Random Thoughts From A Plane
(10/11/09)
Insomnia is new to me. This is only day 3, but it sure seems like an eternity. Two nights ago there were snippets of sleep that were occupied with those strange ongoing dreams that both haunt and ravage shallow sleep. Maybe these dreams are more suitable for deep sleep, but carry too much caliber and force for the shallow slumber. Strange things happened, but I couldn’t explain them. I wonder how the human mind (namely mine) is able to conjure up such intricate plots of unimaginable weirdness. My wife tells me that she understands. She credits my capacity for the bizarre much greater than I do.
Last night I worked till 2am. I was excited to go to bed. When I got there I instantly became uncomfortably hot and stayed awake past 4am.
The alarm went off at 7am. Sure, I had no problem sleeping then.
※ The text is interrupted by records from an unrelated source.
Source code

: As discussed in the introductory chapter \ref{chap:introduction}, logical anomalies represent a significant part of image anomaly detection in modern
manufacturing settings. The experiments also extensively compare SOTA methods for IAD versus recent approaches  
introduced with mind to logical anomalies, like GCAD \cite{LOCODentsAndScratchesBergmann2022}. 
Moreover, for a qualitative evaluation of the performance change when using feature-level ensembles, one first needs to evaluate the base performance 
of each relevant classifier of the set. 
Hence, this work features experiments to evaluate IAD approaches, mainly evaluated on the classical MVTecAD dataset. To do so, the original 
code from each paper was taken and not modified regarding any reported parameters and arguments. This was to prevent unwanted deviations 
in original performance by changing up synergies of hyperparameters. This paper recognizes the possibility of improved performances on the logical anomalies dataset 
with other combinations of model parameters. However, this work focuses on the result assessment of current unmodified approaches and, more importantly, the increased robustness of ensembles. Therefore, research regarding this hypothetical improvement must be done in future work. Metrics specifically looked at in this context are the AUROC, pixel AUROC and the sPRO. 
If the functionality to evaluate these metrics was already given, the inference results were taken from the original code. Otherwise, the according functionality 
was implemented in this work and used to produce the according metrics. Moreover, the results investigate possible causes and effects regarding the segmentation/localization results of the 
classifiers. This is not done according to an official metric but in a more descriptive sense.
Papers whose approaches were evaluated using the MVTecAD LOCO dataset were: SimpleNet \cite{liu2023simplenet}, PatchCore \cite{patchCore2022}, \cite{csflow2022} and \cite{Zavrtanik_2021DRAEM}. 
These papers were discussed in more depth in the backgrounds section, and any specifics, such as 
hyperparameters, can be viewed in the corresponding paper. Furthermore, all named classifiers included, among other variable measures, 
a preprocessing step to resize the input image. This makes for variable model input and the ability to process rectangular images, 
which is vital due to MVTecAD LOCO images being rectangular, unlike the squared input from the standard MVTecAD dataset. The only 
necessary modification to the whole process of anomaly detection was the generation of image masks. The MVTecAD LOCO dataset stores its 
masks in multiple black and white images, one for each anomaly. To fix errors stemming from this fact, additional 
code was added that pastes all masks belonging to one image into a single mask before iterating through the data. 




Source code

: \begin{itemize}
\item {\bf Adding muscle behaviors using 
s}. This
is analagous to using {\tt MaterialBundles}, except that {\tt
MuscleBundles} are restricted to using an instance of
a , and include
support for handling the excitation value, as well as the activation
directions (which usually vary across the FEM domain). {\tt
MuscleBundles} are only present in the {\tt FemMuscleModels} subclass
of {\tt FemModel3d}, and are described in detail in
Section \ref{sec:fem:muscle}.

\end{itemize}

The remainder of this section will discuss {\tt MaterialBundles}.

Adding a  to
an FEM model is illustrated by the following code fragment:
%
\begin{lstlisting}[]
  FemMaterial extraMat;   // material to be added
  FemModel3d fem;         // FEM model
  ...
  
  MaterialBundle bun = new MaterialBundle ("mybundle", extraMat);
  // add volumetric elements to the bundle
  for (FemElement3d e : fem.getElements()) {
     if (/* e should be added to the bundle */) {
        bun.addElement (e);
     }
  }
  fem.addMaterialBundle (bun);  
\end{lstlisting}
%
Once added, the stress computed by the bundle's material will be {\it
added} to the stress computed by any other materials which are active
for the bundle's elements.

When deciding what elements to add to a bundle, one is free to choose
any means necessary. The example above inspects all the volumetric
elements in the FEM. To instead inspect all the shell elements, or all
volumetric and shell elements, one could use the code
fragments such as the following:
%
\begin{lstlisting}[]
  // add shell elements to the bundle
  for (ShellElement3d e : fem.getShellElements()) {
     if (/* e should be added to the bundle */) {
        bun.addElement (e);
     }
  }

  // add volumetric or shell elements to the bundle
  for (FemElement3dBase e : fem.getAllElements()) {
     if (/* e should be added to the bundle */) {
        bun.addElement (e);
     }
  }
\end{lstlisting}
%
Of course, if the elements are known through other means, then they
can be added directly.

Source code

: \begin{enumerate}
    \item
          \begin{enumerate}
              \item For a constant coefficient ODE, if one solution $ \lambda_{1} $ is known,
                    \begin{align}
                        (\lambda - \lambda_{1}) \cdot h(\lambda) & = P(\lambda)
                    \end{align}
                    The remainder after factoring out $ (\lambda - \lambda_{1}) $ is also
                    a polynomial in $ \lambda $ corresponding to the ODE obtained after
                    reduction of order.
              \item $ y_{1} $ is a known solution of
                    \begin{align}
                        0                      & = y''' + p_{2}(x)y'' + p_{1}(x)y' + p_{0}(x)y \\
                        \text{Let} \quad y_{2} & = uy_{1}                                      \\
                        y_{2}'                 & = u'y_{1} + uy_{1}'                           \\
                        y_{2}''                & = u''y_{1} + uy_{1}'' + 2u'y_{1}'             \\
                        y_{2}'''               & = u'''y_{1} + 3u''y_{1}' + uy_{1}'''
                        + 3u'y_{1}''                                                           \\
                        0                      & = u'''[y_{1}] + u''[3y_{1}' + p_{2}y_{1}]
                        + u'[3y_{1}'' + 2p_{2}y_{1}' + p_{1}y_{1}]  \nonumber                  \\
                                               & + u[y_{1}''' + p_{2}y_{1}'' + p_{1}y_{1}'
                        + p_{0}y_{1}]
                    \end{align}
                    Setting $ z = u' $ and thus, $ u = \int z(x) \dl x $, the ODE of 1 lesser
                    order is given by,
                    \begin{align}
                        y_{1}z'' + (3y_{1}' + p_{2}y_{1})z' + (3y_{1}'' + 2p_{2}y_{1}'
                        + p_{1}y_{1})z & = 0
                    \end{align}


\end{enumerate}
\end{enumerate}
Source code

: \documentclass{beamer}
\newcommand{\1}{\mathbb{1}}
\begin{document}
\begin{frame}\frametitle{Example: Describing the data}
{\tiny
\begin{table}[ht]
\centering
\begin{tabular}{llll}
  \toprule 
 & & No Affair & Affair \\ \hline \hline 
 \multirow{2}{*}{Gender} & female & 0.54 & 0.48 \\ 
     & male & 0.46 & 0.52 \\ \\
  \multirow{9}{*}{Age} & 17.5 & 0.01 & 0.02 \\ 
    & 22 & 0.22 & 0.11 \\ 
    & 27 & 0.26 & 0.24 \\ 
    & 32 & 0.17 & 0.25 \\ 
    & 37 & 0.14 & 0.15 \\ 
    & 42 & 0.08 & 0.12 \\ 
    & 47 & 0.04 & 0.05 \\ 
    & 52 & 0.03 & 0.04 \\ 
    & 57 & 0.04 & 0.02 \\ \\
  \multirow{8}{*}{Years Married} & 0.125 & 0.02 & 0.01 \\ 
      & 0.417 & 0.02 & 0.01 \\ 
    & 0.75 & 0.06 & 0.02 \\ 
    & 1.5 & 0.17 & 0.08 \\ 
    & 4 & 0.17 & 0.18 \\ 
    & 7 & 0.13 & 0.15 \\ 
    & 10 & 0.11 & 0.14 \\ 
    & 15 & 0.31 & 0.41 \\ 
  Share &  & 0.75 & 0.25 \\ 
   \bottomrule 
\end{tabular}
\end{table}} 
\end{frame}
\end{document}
Today began at 7am EST and probably won’t end till close to midnight PST. I’ve always been able to sleep on a plane. I even read 80 pages of a semi-interesting, yet moderately boring book about a pastor named Ed who accounted his attempt to live one year like Jesus. For some reason, he felt like it was important to pray the Rosary. That confused me. Jesus didn’t pray the Rosary. As I was reading the book about Ed the pastor I was listening to a book by Stuart Copeland, my musical hero since I was ten. I was a drummer. I needed a hero. All my other teenage friends were into sports and had appropriately matched heroes to their favored sports. I didn’t like sports. I still don’t like sports. I do, however, still like the drums.
When you read a book and listen to a book at the same time, strange things begin to happen. I would suddenly be shocked when Ed the Pastor would blurt out expletives, or when Stuart Copeland the drum god would be observing a Sabbath.
I’m still not sleeping.
I’ll be honest. I know why I’m not sleeping. I don’t want to admit it, but I know. I’m pretty sure I have a mild addiction.
For 3 days, I have not taken my migraine meds. They make me tired. they dry out every drop of moisture from my head. They make me fatter than my regular level of fat. They do however, keep most of the migraines at bay.
There has been a lot of migraine activity today. I’ll be taking the fat sleepy pills the moment I reach Sand Diego. Later tonight, in Mexico, I’ll sleep. How do I know?
I’m addicted.
Writing this random information isn’t even making me sleepy. Listening to a random mix of 5 different Coldplay albums (which is pretty boring, but good), isn’t making me tired.
Maybe I’ve discovered my super power.